● Directions for this task:
For the data below, please report each line where the word "Hello" is found.
*****
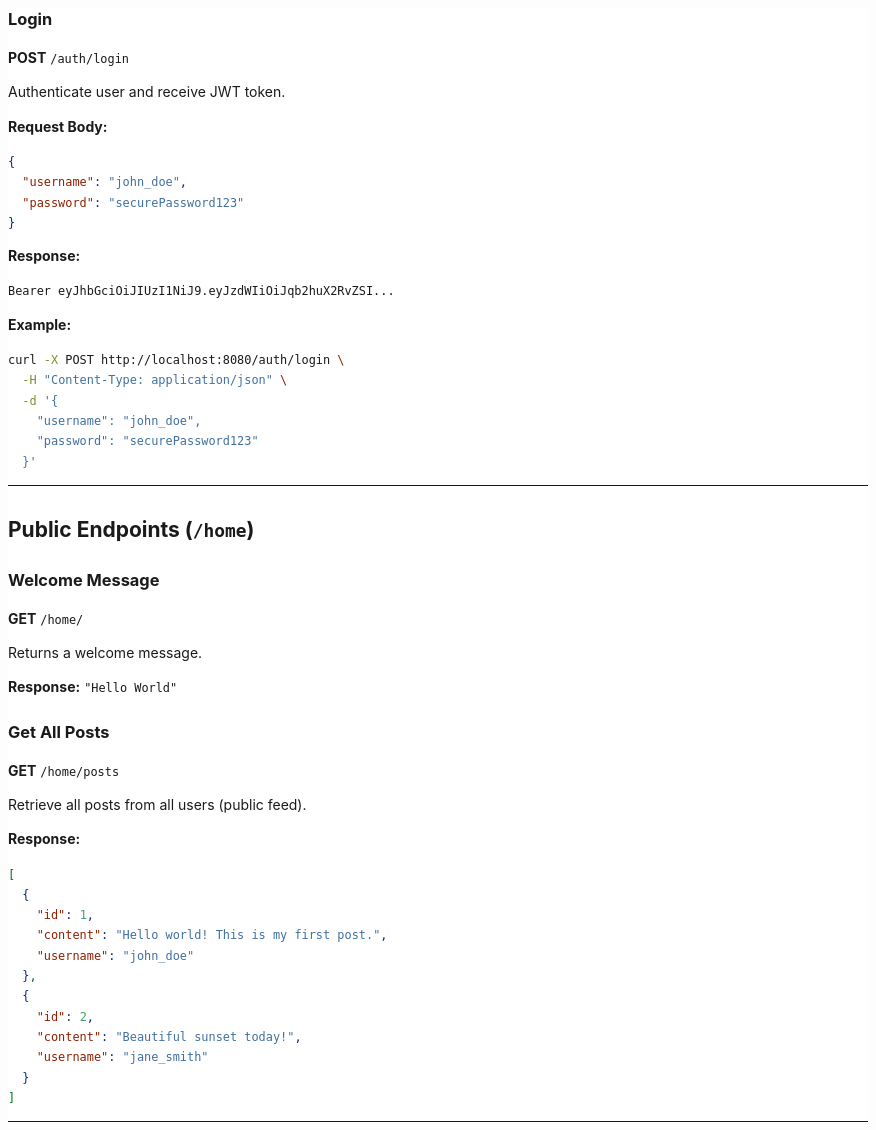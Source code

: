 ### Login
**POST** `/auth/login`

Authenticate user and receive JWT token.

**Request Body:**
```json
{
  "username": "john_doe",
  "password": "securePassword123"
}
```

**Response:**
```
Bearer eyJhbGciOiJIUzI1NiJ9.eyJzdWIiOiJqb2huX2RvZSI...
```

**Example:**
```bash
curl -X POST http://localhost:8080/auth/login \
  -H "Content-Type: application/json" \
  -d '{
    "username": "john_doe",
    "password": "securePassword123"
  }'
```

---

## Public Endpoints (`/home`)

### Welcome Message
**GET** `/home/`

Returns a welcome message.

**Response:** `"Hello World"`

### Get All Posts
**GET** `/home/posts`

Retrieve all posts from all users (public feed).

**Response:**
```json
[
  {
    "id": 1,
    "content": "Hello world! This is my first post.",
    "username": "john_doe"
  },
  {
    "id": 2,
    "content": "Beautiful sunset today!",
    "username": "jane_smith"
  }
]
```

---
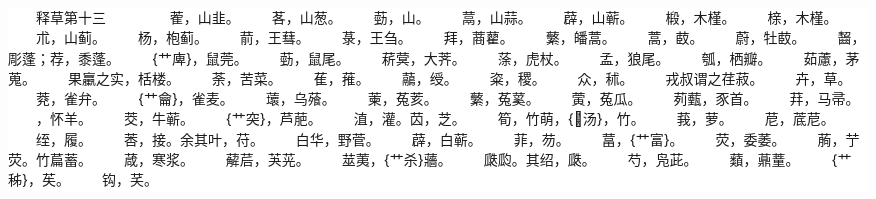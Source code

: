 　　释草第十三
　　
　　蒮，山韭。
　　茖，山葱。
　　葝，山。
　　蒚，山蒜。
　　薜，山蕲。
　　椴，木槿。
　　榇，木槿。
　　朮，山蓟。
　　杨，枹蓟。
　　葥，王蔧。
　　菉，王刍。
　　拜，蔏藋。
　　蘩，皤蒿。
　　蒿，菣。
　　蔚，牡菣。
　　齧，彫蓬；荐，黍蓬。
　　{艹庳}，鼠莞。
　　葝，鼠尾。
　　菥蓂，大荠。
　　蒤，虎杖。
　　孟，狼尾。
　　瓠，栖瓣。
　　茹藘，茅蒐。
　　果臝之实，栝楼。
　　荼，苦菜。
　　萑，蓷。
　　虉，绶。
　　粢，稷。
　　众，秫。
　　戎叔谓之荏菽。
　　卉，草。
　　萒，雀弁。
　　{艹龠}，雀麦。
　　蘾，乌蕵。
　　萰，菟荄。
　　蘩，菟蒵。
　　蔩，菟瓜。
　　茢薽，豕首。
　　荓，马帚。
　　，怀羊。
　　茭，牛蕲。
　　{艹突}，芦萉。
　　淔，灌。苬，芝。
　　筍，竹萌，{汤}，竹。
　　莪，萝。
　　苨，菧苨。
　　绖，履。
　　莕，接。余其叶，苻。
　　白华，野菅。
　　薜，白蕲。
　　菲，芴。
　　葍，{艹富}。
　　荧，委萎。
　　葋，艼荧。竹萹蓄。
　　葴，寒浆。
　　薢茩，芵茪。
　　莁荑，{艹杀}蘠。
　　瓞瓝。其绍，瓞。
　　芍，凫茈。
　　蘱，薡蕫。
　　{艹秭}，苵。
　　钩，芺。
*****
● Solution:
**Response:** `"Hello World"`
    "content": "Hello world! This is my first post.",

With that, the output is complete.